Beth Oast Williams
Finding Myself Lost In A Forest Myth
My cape was stop-sign red
and yet that sliver of skin between cuff
and glove must have whispered come in.
Fabric blew open, weak as curtains
closed against a forest storm. I crawled
to the edge of Grandmother’s bed
longing to store bad thoughts in her vault.

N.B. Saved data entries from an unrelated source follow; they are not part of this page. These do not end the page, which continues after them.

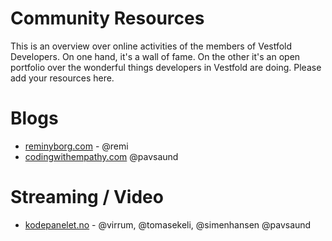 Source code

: # Community Resources
This is an overview over online activities of the members of Vestfold Developers. On one hand, it's a wall of fame. On the other it's an open portfolio over the wonderful things developers in Vestfold are doing.
Please add your resources here.

# Blogs
- [reminyborg.com](reminyborg.com) - @remi
- [codingwithempathy.com](codingwithempathy.com) @pavsaund

# Streaming / Video
- [kodepanelet.no](kodepanelet.no) - @virrum, @tomasekeli, @simenhansen @pavsaund
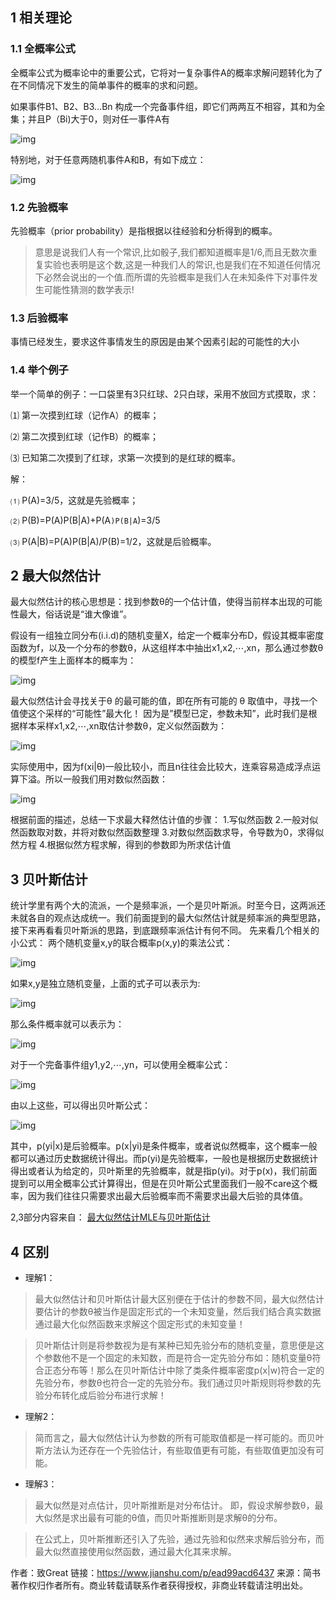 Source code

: ## 1 相关理论

### 1.1 全概率公式

全概率公式为概率论中的重要公式，它将对一复杂事件A的概率求解问题转化为了在不同情况下发生的简单事件的概率的求和问题。

如果事件B1、B2、B3…Bn 构成一个完备事件组，即它们两两互不相容，其和为全集；并且P（Bi)大于0，则对任一事件A有



![img](https:////upload-images.jianshu.io/upload_images/1531909-deb04a4f3e70c373.png?imageMogr2/auto-orient/strip|imageView2/2/w/356/format/webp)

特别地，对于任意两随机事件A和B，有如下成立：



![img](https:////upload-images.jianshu.io/upload_images/1531909-dd887b3770d02550.png?imageMogr2/auto-orient/strip|imageView2/2/w/246/format/webp)

### 1.2 先验概率

先验概率（prior probability）是指根据以往经验和分析得到的概率。

> 意思是说我们人有一个常识,比如骰子,我们都知道概率是1/6,而且无数次重复实验也表明是这个数,这是一种我们人的常识,也是我们在不知道任何情况下必然会说出的一个值.而所谓的先验概率是我们人在未知条件下对事件发生可能性猜测的数学表示!

### 1.3 后验概率

事情已经发生，要求这件事情发生的原因是由某个因素引起的可能性的大小

### 1.4 举个例子

举一个简单的例子：一口袋里有3只红球、2只白球，采用不放回方式摸取，求：

⑴ 第一次摸到红球（记作A）的概率；

⑵ 第二次摸到红球（记作B）的概率；

⑶ 已知第二次摸到了红球，求第一次摸到的是红球的概率。

解：

⑴ P(A)=3/5，这就是先验概率；

⑵ P(B)=P(A)P(B|A)+P(A`)P(B|A`)=3/5

⑶ P(A|B)=P(A)P(B|A)/P(B)=1/2，这就是后验概率。

## 2 最大似然估计

最大似然估计的核心思想是：找到参数θ的一个估计值，使得当前样本出现的可能性最大，俗话说是“谁大像谁”。

假设有一组独立同分布(i.i.d)的随机变量X，给定一个概率分布D，假设其概率密度函数为f，以及一个分布的参数θ，从这组样本中抽出x1,x2,⋯,xn，那么通过参数θ的模型f产生上面样本的概率为：



![img](https:////upload-images.jianshu.io/upload_images/1531909-cfdcdf74786d61e5.png?imageMogr2/auto-orient/strip|imageView2/2/w/401/format/webp)

最大似然估计会寻找关于θ 的最可能的值，即在所有可能的 θ 取值中，寻找一个值使这个采样的“可能性”最大化！
 因为是”模型已定，参数未知”，此时我们是根据样本采样x1,x2,⋯,xn取估计参数θ，定义似然函数为：



![img](https:////upload-images.jianshu.io/upload_images/1531909-270884ae363b4fee.png?imageMogr2/auto-orient/strip|imageView2/2/w/417/format/webp)

实际使用中，因为f(xi|θ)一般比较小，而且n往往会比较大，连乘容易造成浮点运算下溢。所以一般我们用对数似然函数：



![img](https:////upload-images.jianshu.io/upload_images/1531909-b8a6d0465fe0aac2.png?imageMogr2/auto-orient/strip|imageView2/2/w/845/format/webp)



根据前面的描述，总结一下求最大释然估计值的步骤：
 1.写似然函数
 2.一般对似然函数取对数，并将对数似然函数整理
 3.对数似然函数求导，令导数为0，求得似然方程
 4.根据似然方程求解，得到的参数即为所求估计值

## 3 贝叶斯估计

统计学里有两个大的流派，一个是频率派，一个是贝叶斯派。时至今日，这两派还未就各自的观点达成统一。我们前面提到的最大似然估计就是频率派的典型思路，接下来再看看贝叶斯派的思路，到底跟频率派估计有何不同。
 先来看几个相关的小公式：
 两个随机变量x,y的联合概率p(x,y)的乘法公式：



![img](https:////upload-images.jianshu.io/upload_images/1531909-197b88c2b132827e.png?imageMogr2/auto-orient/strip|imageView2/2/w/287/format/webp)



如果x,y是独立随机变量，上面的式子可以表示为:



![img](https:////upload-images.jianshu.io/upload_images/1531909-702f8aba3bbf3175.png?imageMogr2/auto-orient/strip|imageView2/2/w/245/format/webp)


 那么条件概率就可以表示为：

![img](https:////upload-images.jianshu.io/upload_images/1531909-e207a5ccecb7d6ce.png?imageMogr2/auto-orient/strip|imageView2/2/w/265/format/webp)


 对于一个完备事件组y1,y2,⋯,yn，可以使用全概率公式：

![img](https:////upload-images.jianshu.io/upload_images/1531909-c624cdaf0fb0e878.png?imageMogr2/auto-orient/strip|imageView2/2/w/326/format/webp)



由以上这些，可以得出贝叶斯公式：



![img](https:////upload-images.jianshu.io/upload_images/1531909-1d48f25c2a612936.png?imageMogr2/auto-orient/strip|imageView2/2/w/262/format/webp)

其中，p(yi|x)是后验概率。p(x|yi)是条件概率，或者说似然概率，这个概率一般都可以通过历史数据统计得出。而p(yi)是先验概率，一般也是根据历史数据统计得出或者认为给定的，贝叶斯里的先验概率，就是指p(yi)。对于p(x)，我们前面提到可以用全概率公式计算得出，但是在贝叶斯公式里面我们一般不care这个概率，因为我们往往只需要求出最大后验概率而不需要求出最大后验的具体值。

2,3部分内容来自：
 [最大似然估计MLE与贝叶斯估计](https://blog.csdn.net/bitcarmanlee/article/details/52201858)

## 4 区别

- 理解1：

> 最大似然估计和贝叶斯估计最大区别便在于估计的参数不同，最大似然估计要估计的参数θ被当作是固定形式的一个未知变量，然后我们结合真实数据通过最大化似然函数来求解这个固定形式的未知变量！

> 贝叶斯估计则是将参数视为是有某种已知先验分布的随机变量，意思便是这个参数他不是一个固定的未知数，而是符合一定先验分布如：随机变量θ符合正态分布等！那么在贝叶斯估计中除了类条件概率密度p(x|w)符合一定的先验分布，参数θ也符合一定的先验分布。我们通过贝叶斯规则将参数的先验分布转化成后验分布进行求解！

- 理解2：

> 简而言之，最大似然估计认为参数的所有可能取值都是一样可能的。而贝叶斯方法认为还存在一个先验估计，有些取值更有可能，有些取值更加没有可能。

- 理解3：

> 最大似然是对点估计，贝叶斯推断是对分布估计。
>  即，假设求解参数θ，最大似然是求出最有可能的θ值，而贝叶斯推断则是求解θ的分布。

> 在公式上，贝叶斯推断还引入了先验，通过先验和似然来求解后验分布，而最大似然直接使用似然函数，通过最大化其来求解。



作者：致Great
链接：https://www.jianshu.com/p/ead99acd6437
来源：简书
著作权归作者所有。商业转载请联系作者获得授权，非商业转载请注明出处。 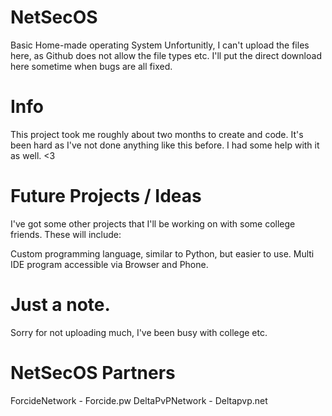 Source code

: # NetSecOS
Basic Home-made operating System
Unfortunitly, I can't upload the files here, as Github does not allow the file types etc.
I'll put the direct download here sometime when bugs are all fixed.


# Info

This project took me roughly about two months to create and code. It's been hard as I've not done anything like this before. I had some help with it as well. <3

# Future Projects / Ideas

I've got some other projects that I'll be working on with some college friends. These will include:

Custom programming language, similar to Python, but easier to use.
Multi IDE program accessible via Browser and Phone.

# Just a note.
Sorry for not uploading much, I've been busy with college etc.

# NetSecOS Partners

ForcideNetwork - Forcide.pw
DeltaPvPNetwork - Deltapvp.net
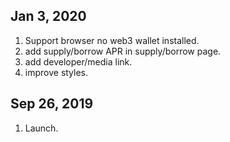 
## Jan 3, 2020

1. Support browser no web3 wallet installed.
2. add supply/borrow APR in supply/borrow page.
3. add developer/media link.
4. improve styles.

## Sep 26, 2019

1. Launch.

Sheets embraced the myth of swallowing
whole. Flannel fought to hide the fur.
My age was new as moss on rock
and we lay close enough to Lily Creek
to hear its melting trickle.
Bitter was the watercress, a bite
from late last May. His groan
of tell me what you like
led way downstream
to rushing eddies, cascades,
a great fall. I let the current take me
through the shoreline’s snarl
past gullies of lost leaves, their stench
raw as a wolf’s stomach cut open.
Even wet, grimace took root
and bloomed as a twisted face. Body
absorbed salt, the truth never washed off.
Beth Oast Williams
Beth Oast Williams’s poetry has appeared in West Texas Literary Review, Wisconsin Review, Glass Mountain, GASHER Journal, Poetry South, Fjords Review, and Rattle’s Poets Respond, among others. Her poems have been nominated twice for the Pushcart Prize. Her first chapbook, Riding Horses in the Harbor, was published in 2020.